Problem requirements:
Set down every entry again word for word, please, but skip the pictures.

-- Dataset excerpts follows --

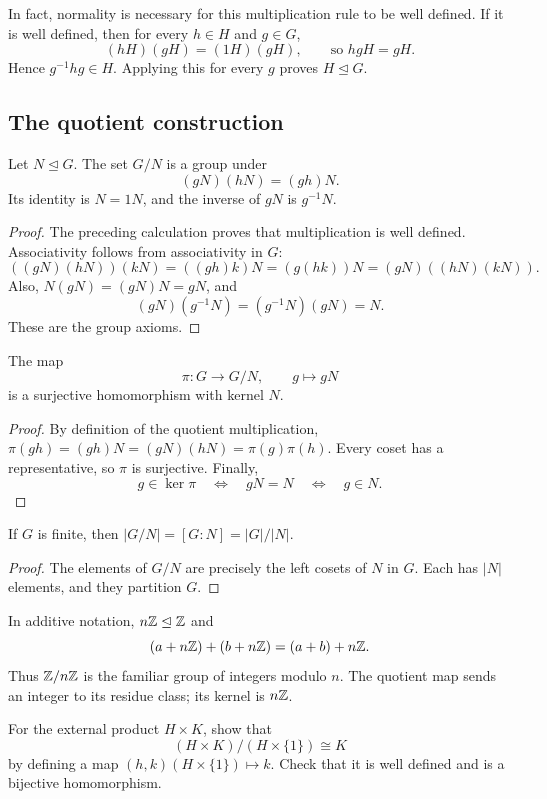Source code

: \documentclass[reqno,11pt]{amsart}
\begin{document}
\begin{remark}
In fact, normality is necessary for this multiplication rule to be well
defined. If it is well defined, then for every $h\in H$ and $g\in G$,
\[
  (hH)(gH)=(1H)(gH),\qquad\text{so }hgH=gH.
\]
Hence $g^{-1}hg\in H$. Applying this for every $g$ proves
$H\trianglelefteq G$.
\end{remark}

\subsection{The quotient construction}

\begin{theorem}
Let $N\trianglelefteq G$. The set $G/N$ is a group under
\[
  (gN)(hN)=(gh)N.
\]
Its identity is $N=1N$, and the inverse of $gN$ is $g^{-1}N$.
\end{theorem}
\begin{proof}
The preceding calculation proves that multiplication is well defined.
Associativity follows from associativity in $G$:
\[
 ((gN)(hN))(kN)=((gh)k)N=(g(hk))N=(gN)((hN)(kN)).
\]
Also, $N(gN)=(gN)N=gN$, and
\[
  (gN)(g^{-1}N)=(g^{-1}N)(gN)=N.
\]
These are the group axioms.
\end{proof}

\begin{theorem}
The map
\[
  \pi:G\longrightarrow G/N,\qquad g\longmapsto gN
\]
is a surjective homomorphism with kernel $N$.
\end{theorem}
\begin{proof}
By definition of the quotient multiplication,
$\pi(gh)=(gh)N=(gN)(hN)=\pi(g)\pi(h)$.
Every coset has a representative, so $\pi$ is surjective. Finally,
\[
  g\in\ker\pi\quad\Longleftrightarrow\quad gN=N
  \quad\Longleftrightarrow\quad g\in N.
\]
\end{proof}

\begin{corollary}
If $G$ is finite, then $|G/N|=[G:N]=|G|/|N|$.
\end{corollary}
\begin{proof}
The elements of $G/N$ are precisely the left cosets of $N$ in $G$.
Each has $|N|$ elements, and they partition $G$.
\end{proof}

\begin{example}
In additive notation, $n\Z\trianglelefteq\Z$ and
\[
  (a+n\Z)+(b+n\Z)=(a+b)+n\Z.
\]
Thus $\Z/n\Z$ is the familiar group of integers modulo $n$.
The quotient map sends an integer to its residue class; its kernel is
$n\Z$.
\end{example}

\begin{exercise}
For the external product $H\times K$, show that
\[
  (H\times K)/(H\times\{1\})\cong K
\]
by defining a map $(h,k)(H\times\{1\})\mapsto k$.
Check that it is well defined and is a bijective homomorphism.
\end{exercise}
\end{document}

-- Dataset excerpts concluded --

Result of the task:
Source code

: \documentclass[reqno,11pt]{amsart}
\begin{document}
\begin{remark}
In fact, normality is necessary for this multiplication rule to be well
defined. If it is well defined, then for every $h\in H$ and $g\in G$,
\[
  (hH)(gH)=(1H)(gH),\qquad\text{so }hgH=gH.
\]
Hence $g^{-1}hg\in H$. Applying this for every $g$ proves
$H\trianglelefteq G$.
\end{remark}

\subsection{The quotient construction}

\begin{theorem}
Let $N\trianglelefteq G$. The set $G/N$ is a group under
\[
  (gN)(hN)=(gh)N.
\]
Its identity is $N=1N$, and the inverse of $gN$ is $g^{-1}N$.
\end{theorem}
\begin{proof}
The preceding calculation proves that multiplication is well defined.
Associativity follows from associativity in $G$:
\[
 ((gN)(hN))(kN)=((gh)k)N=(g(hk))N=(gN)((hN)(kN)).
\]
Also, $N(gN)=(gN)N=gN$, and
\[
  (gN)(g^{-1}N)=(g^{-1}N)(gN)=N.
\]
These are the group axioms.
\end{proof}

\begin{theorem}
The map
\[
  \pi:G\longrightarrow G/N,\qquad g\longmapsto gN
\]
is a surjective homomorphism with kernel $N$.
\end{theorem}
\begin{proof}
By definition of the quotient multiplication,
$\pi(gh)=(gh)N=(gN)(hN)=\pi(g)\pi(h)$.
Every coset has a representative, so $\pi$ is surjective. Finally,
\[
  g\in\ker\pi\quad\Longleftrightarrow\quad gN=N
  \quad\Longleftrightarrow\quad g\in N.
\]
\end{proof}

\begin{corollary}
If $G$ is finite, then $|G/N|=[G:N]=|G|/|N|$.
\end{corollary}
\begin{proof}
The elements of $G/N$ are precisely the left cosets of $N$ in $G$.
Each has $|N|$ elements, and they partition $G$.
\end{proof}

\begin{example}
In additive notation, $n\Z\trianglelefteq\Z$ and
\[
  (a+n\Z)+(b+n\Z)=(a+b)+n\Z.
\]
Thus $\Z/n\Z$ is the familiar group of integers modulo $n$.
The quotient map sends an integer to its residue class; its kernel is
$n\Z$.
\end{example}

\begin{exercise}
For the external product $H\times K$, show that
\[
  (H\times K)/(H\times\{1\})\cong K
\]
by defining a map $(h,k)(H\times\{1\})\mapsto k$.
Check that it is well defined and is a bijective homomorphism.
\end{exercise}
\end{document}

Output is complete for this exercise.